(Saved entries)
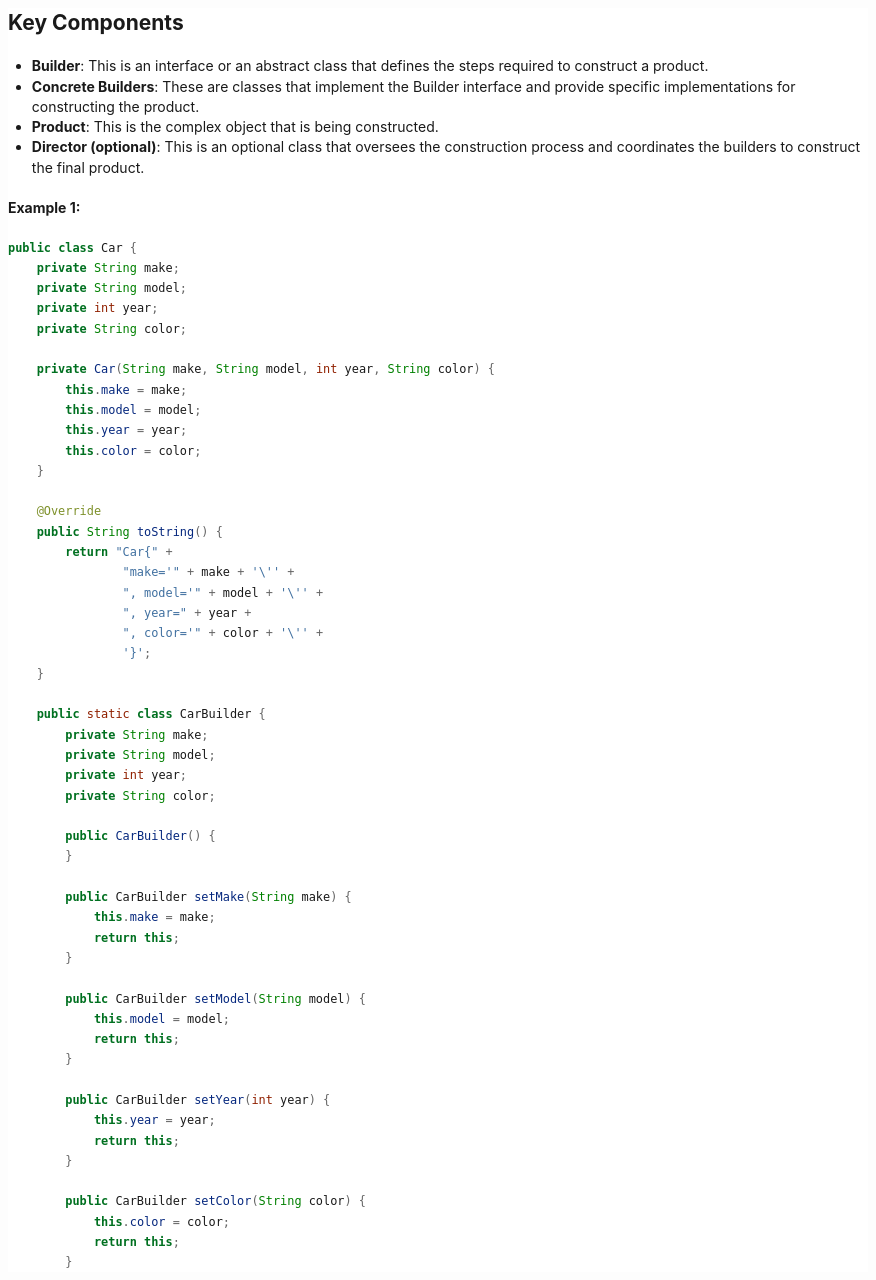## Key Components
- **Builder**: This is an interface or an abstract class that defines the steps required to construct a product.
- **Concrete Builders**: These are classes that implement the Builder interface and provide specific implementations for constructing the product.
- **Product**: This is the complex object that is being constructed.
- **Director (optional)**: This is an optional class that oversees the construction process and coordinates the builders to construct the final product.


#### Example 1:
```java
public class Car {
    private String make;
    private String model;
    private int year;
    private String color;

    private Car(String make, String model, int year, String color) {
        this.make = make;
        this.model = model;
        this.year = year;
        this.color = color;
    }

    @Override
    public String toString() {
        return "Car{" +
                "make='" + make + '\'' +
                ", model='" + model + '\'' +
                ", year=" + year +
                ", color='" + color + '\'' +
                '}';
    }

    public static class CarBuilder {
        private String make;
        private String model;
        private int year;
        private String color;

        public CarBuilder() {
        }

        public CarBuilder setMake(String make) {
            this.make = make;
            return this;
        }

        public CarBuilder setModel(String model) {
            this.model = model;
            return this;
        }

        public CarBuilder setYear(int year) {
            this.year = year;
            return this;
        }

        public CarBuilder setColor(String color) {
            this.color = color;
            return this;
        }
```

§ Assignment: How many lines in the records hold the string "that"? Reply with the number only.

§ Exercise result: 4